Scan the records below for the line with "free path (electrons)" and the line with "Odd kinematic viscosity". Repeat those two lines and every line between them exactly, and nothing else.

(Collected data entries)
::::::
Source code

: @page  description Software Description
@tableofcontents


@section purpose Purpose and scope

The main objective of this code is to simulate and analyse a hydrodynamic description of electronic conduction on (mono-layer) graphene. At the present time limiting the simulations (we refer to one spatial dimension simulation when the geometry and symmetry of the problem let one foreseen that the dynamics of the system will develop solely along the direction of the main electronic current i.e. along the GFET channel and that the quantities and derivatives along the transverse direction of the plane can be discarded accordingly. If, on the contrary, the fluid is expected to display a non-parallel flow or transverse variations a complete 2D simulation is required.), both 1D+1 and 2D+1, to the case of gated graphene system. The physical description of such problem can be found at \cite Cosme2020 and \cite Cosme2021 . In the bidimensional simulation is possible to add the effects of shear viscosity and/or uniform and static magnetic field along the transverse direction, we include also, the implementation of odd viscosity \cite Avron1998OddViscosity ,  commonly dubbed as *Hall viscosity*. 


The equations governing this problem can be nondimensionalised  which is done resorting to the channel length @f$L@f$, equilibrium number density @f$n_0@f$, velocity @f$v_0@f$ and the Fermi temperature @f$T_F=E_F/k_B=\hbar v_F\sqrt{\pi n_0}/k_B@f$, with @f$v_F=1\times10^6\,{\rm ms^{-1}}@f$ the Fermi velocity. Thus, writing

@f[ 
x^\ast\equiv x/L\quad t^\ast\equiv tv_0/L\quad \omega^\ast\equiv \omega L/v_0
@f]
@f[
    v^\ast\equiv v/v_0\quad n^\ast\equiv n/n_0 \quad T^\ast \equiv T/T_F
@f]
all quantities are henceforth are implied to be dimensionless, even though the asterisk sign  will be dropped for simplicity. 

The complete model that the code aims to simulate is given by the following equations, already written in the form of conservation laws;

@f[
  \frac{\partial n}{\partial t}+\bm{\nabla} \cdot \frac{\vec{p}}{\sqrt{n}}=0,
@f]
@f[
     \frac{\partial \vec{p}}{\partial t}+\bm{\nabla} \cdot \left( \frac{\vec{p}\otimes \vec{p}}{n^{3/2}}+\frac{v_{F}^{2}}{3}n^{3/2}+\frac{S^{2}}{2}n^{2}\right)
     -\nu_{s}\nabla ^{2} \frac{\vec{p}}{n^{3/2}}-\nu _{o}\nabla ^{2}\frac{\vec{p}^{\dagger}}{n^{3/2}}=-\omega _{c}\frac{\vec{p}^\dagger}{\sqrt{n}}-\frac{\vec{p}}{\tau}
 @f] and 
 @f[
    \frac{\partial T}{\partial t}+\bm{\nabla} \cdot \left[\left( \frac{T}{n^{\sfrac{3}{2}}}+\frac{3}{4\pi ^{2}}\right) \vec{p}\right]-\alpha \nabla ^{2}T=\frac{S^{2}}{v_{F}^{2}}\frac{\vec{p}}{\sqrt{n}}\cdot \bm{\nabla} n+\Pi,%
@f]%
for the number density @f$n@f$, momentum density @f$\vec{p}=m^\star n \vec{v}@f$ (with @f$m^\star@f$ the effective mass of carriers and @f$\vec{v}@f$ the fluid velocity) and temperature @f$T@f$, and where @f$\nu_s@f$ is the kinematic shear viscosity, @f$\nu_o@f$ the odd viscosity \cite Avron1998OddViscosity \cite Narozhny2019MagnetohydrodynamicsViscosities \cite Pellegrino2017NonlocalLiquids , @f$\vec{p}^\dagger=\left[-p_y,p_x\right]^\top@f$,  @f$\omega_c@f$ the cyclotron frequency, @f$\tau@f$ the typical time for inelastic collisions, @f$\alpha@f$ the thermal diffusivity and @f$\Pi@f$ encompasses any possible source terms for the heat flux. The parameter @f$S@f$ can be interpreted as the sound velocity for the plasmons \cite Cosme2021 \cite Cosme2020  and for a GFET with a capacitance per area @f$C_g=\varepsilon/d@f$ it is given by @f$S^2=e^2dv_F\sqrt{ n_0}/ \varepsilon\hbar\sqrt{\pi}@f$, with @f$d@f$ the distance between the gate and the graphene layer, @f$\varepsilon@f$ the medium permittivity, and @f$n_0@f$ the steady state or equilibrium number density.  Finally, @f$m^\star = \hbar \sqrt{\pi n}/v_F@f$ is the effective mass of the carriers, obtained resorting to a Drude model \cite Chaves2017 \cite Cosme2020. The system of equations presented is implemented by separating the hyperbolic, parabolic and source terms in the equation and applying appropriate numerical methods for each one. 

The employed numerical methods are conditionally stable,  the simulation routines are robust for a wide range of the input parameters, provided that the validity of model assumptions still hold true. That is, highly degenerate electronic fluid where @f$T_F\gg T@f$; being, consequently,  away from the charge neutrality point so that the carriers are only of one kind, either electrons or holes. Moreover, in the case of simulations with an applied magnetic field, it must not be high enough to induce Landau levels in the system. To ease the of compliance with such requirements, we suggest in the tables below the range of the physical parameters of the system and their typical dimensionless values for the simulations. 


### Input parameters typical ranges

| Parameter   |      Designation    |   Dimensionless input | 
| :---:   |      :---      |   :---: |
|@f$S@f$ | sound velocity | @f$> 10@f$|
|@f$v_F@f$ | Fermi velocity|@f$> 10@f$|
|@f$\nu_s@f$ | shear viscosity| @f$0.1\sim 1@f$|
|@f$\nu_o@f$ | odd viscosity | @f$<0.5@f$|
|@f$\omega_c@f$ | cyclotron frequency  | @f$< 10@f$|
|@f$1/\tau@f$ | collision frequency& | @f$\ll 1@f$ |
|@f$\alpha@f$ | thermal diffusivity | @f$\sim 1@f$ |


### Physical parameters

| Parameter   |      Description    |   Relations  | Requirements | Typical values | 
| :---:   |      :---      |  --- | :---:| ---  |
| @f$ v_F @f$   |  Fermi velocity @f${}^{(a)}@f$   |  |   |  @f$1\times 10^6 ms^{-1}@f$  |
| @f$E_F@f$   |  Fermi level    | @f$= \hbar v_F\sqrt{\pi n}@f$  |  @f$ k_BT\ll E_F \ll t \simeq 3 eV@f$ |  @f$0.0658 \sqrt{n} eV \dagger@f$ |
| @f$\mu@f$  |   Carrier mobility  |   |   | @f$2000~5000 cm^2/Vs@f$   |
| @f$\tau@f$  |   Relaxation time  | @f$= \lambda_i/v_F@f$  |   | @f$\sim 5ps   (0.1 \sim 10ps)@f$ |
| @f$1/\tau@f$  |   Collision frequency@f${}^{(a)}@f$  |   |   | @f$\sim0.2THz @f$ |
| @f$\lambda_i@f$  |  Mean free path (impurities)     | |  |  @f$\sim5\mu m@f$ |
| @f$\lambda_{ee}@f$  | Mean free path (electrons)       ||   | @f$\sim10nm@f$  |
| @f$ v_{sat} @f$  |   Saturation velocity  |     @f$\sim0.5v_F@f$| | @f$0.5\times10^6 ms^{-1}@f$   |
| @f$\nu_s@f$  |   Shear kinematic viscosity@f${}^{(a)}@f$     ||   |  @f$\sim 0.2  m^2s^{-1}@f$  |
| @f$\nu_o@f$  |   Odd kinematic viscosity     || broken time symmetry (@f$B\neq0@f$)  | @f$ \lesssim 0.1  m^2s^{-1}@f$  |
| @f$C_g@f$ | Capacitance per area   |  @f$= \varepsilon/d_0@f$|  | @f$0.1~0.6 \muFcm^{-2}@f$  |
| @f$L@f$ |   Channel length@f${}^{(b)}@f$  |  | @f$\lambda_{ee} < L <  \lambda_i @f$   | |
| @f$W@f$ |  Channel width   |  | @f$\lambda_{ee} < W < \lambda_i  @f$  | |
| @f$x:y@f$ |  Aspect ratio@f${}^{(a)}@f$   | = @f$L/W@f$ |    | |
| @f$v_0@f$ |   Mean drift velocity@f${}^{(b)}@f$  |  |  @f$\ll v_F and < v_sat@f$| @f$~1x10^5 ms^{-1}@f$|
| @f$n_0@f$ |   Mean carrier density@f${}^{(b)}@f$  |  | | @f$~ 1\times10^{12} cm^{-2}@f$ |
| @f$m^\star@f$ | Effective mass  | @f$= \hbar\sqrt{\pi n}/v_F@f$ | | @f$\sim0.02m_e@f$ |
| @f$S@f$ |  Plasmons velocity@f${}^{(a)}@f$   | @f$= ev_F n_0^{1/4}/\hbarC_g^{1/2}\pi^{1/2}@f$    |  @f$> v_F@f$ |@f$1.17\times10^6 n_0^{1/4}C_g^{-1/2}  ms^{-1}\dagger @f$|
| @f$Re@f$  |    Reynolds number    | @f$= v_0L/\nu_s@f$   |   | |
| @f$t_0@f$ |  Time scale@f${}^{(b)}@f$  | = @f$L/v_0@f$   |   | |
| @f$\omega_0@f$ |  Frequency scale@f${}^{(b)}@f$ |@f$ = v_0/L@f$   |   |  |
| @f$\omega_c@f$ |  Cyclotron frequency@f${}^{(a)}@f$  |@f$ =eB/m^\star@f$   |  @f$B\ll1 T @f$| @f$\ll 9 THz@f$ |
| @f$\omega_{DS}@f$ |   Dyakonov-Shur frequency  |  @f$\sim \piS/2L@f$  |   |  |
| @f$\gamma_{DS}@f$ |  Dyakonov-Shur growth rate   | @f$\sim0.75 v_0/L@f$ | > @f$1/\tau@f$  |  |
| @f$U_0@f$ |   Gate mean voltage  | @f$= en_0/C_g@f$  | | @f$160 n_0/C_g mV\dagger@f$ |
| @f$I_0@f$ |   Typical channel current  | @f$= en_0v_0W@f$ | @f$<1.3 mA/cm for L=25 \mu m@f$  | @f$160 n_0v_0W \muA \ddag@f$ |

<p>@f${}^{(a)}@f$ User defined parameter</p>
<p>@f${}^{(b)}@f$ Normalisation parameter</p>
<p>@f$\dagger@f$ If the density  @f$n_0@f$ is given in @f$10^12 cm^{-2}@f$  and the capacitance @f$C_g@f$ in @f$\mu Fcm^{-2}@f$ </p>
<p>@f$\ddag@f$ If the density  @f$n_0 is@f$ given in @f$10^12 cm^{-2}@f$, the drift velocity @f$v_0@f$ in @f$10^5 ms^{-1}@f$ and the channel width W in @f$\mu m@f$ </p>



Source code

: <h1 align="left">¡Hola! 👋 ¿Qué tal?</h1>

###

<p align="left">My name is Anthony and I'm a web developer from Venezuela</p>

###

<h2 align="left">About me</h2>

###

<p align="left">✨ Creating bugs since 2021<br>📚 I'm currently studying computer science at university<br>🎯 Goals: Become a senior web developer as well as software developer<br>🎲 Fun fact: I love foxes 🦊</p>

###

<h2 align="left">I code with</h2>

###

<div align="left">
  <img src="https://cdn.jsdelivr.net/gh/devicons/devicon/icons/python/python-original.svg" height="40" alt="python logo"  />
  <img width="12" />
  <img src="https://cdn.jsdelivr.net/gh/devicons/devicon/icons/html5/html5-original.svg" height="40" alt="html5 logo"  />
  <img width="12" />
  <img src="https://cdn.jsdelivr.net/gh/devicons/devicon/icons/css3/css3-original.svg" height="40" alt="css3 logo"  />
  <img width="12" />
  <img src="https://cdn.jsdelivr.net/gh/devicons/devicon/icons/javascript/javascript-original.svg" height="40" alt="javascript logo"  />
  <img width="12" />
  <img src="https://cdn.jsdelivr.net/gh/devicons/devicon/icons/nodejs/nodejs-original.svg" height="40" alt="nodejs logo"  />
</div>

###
::::::
__Expected answer__:
| @f$\lambda_{ee}@f$  | Mean free path (electrons)       ||   | @f$\sim10nm@f$  |
| @f$ v_{sat} @f$  |   Saturation velocity  |     @f$\sim0.5v_F@f$| | @f$0.5\times10^6 ms^{-1}@f$   |
| @f$\nu_s@f$  |   Shear kinematic viscosity@f${}^{(a)}@f$     ||   |  @f$\sim 0.2  m^2s^{-1}@f$  |
| @f$\nu_o@f$  |   Odd kinematic viscosity     || broken time symmetry (@f$B\neq0@f$)  | @f$ \lesssim 0.1  m^2s^{-1}@f$  |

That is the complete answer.